• **TO DO**
Output the material exactly, line by line.
******
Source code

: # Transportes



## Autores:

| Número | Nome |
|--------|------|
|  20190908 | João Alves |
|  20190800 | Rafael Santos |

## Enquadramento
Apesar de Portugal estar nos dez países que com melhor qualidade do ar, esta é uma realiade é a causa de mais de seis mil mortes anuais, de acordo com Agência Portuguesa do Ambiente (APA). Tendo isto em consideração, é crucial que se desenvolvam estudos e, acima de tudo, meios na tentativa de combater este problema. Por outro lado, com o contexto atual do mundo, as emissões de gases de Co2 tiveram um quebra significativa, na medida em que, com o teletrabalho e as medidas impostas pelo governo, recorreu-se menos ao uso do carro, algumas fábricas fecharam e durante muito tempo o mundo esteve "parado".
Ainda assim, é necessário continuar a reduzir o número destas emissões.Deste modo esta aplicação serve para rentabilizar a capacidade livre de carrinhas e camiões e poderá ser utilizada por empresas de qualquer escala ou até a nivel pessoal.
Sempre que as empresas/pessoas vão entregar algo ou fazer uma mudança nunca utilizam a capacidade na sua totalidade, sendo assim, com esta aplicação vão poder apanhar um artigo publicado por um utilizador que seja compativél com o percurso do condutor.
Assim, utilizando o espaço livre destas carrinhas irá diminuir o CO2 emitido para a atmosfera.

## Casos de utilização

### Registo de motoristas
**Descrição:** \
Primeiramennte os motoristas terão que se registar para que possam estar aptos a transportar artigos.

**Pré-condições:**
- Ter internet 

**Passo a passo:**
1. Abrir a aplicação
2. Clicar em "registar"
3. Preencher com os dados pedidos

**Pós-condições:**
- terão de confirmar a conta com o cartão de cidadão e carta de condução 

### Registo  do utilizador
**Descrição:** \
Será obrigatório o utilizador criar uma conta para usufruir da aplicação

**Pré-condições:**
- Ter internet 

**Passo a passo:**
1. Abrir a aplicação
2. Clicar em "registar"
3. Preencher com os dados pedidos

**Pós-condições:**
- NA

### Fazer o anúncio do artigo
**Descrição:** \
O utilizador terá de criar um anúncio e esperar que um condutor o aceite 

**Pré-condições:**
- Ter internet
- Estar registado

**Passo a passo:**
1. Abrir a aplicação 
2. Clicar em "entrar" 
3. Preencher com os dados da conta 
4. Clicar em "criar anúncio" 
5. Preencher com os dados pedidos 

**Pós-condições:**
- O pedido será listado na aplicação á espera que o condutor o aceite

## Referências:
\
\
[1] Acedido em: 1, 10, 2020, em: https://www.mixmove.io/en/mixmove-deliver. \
******
• **REPLY TO THE EXERCISE**
Source code

: # Transportes



## Autores:

| Número | Nome |
|--------|------|
|  20190908 | João Alves |
|  20190800 | Rafael Santos |

## Enquadramento
Apesar de Portugal estar nos dez países que com melhor qualidade do ar, esta é uma realiade é a causa de mais de seis mil mortes anuais, de acordo com Agência Portuguesa do Ambiente (APA). Tendo isto em consideração, é crucial que se desenvolvam estudos e, acima de tudo, meios na tentativa de combater este problema. Por outro lado, com o contexto atual do mundo, as emissões de gases de Co2 tiveram um quebra significativa, na medida em que, com o teletrabalho e as medidas impostas pelo governo, recorreu-se menos ao uso do carro, algumas fábricas fecharam e durante muito tempo o mundo esteve "parado".
Ainda assim, é necessário continuar a reduzir o número destas emissões.Deste modo esta aplicação serve para rentabilizar a capacidade livre de carrinhas e camiões e poderá ser utilizada por empresas de qualquer escala ou até a nivel pessoal.
Sempre que as empresas/pessoas vão entregar algo ou fazer uma mudança nunca utilizam a capacidade na sua totalidade, sendo assim, com esta aplicação vão poder apanhar um artigo publicado por um utilizador que seja compativél com o percurso do condutor.
Assim, utilizando o espaço livre destas carrinhas irá diminuir o CO2 emitido para a atmosfera.

## Casos de utilização

### Registo de motoristas
**Descrição:** \
Primeiramennte os motoristas terão que se registar para que possam estar aptos a transportar artigos.

**Pré-condições:**
- Ter internet 

**Passo a passo:**
1. Abrir a aplicação
2. Clicar em "registar"
3. Preencher com os dados pedidos

**Pós-condições:**
- terão de confirmar a conta com o cartão de cidadão e carta de condução 

### Registo  do utilizador
**Descrição:** \
Será obrigatório o utilizador criar uma conta para usufruir da aplicação

**Pré-condições:**
- Ter internet 

**Passo a passo:**
1. Abrir a aplicação
2. Clicar em "registar"
3. Preencher com os dados pedidos

**Pós-condições:**
- NA

### Fazer o anúncio do artigo
**Descrição:** \
O utilizador terá de criar um anúncio e esperar que um condutor o aceite 

**Pré-condições:**
- Ter internet
- Estar registado

**Passo a passo:**
1. Abrir a aplicação 
2. Clicar em "entrar" 
3. Preencher com os dados da conta 
4. Clicar em "criar anúncio" 
5. Preencher com os dados pedidos 

**Pós-condições:**
- O pedido será listado na aplicação á espera que o condutor o aceite

## Referências:
\
\
[1] Acedido em: 1, 10, 2020, em: https://www.mixmove.io/en/mixmove-deliver. \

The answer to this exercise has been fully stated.